International information
- National side: England;
- Test debut: 11 August 1890 v Australia
- Last Test: 3 February 1892 v Australia

Career statistics
| Competition | Test | First-class |
| Matches | 3 | 82 |
| Runs scored | 44 | 657 |
| Batting average | 22.00 | 8.53 |
| 100s/50s | 0/0 | 0/0 |
| Top score | 26 | 26 |
| Balls bowled | 975 | 14,855 |
| Wickets | 11 | 338 |
| Bowling average | 27.72 | 16.06 |
| 5 wickets in innings | 1 | 22 |
| 10 wickets in match | 0 | 7 |
| Best bowling | 6/84 | 9/47 |
| Catches/stumpings | 2/– | 48/– |
- Source: CricInfo, 11 May 2023

= John Sharpe (cricketer) =

English cricketer and footballer

John William Sharpe (9 December 1866 – 19 June 1936) was a bowler who was George Lohmann's partner in the formidable Surrey sides that dominated the first years of the official cricket County Championship. However, because softer and more primitive wickets meant backup bowlers were often unnecessary, Sharpe could never get into form once William Lockwood began developing as a bowler late in 1891, and his county career was, for his time, quite short despite some notable successes in Australia.

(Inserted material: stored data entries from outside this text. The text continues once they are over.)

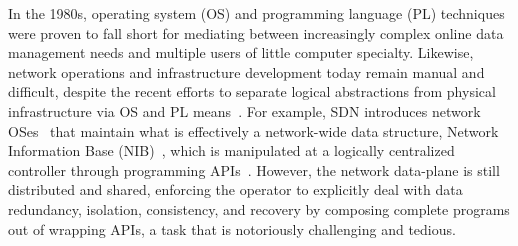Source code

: \label{sec:intro}


In the 1980s, operating system (OS) and programming language (PL)
techniques were proven to fall short for mediating between
increasingly complex online data management needs and multiple users
of little computer specialty. Likewise, network operations and
infrastructure development today remain manual and difficult, despite the
recent efforts to separate logical abstractions from physical
infrastructure via OS and PL
means~\cite{ethane-sigcomm07,rethinking-enterprise,shenker-tue}. For
example, SDN introduces network OSes~\cite{onix,nox} that maintain
what is effectively a
network-wide data structure, \eg Network Information Base
(NIB)~\cite{onix}, which is manipulated at a logically centralized
controller through programming
APIs~\cite{composing,sdn-lang-frenetic}. However, the network
data-plane is still distributed and shared, enforcing the operator to
explicitly deal with data redundancy, isolation, consistency, and
recovery by composing complete programs out of wrapping APIs, a task
that is notoriously challenging and tedious.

Though born at Ruddington in Nottinghamshire to the cricketer Samuel Sharpe, Sharpe was overlooked by his native county in the 1880s when bowlers such as Shaw and Attewell could do everything needed to win matches, and he qualified for Surrey in the late 1880s. He emerged in 1889 with 5 for 5 against Oxford University, but was always overshadowed by Lohmann in purely county cricket.

However, in 1890 Sharpe developed so much that he took 102 wickets in county matches for just 12.08 each – beating Lohmann in the averages. Because of his superb work in the "short spells of fine weather" (Wisden 1891) it was thought Sharpe was the best hard-wicket bowler in England. In 1891, Sharpe fully maintained his reputation for three months, with 9 for 47 on a bumpy wicket against Middlesex being outstanding, but he fell off in August as Lockwood showed some deadly form. However, his reputation on hard wickets meant he was already an automatic choice for the 1891/1892 Ashes tour and he worked remarkably hard – often with considerable success, as when he took 6 for 84 off 51 overs in the First Test at the MCG.

In 1892, though, Sharpe could never get into form and he was dropped from the Surrey side long before the season ended. Though he was recalled in 1893 when Richardson was injured, he did nothing and Surrey released him at the end of the year. He played for Nottinghamshire a couple of times in 1894, but any hopes he would strengthen their weakening bowling were destroyed very quickly: he took only ten wickets at 28.40 under conditions tremendously favourable to bowlers, and retired at the then-remarkably young age of 28.

Sharpe bowled fast-medium and could make the ball break back to an unusual degree on hard pitches. His extra-fast yorker was often deadly. Having lost an eye, he had no pretensions as a batsman, but he was quite active in the field for a player in that time.

As footballer he played in the Football League for Notts County. He died at Ruddington in 1936.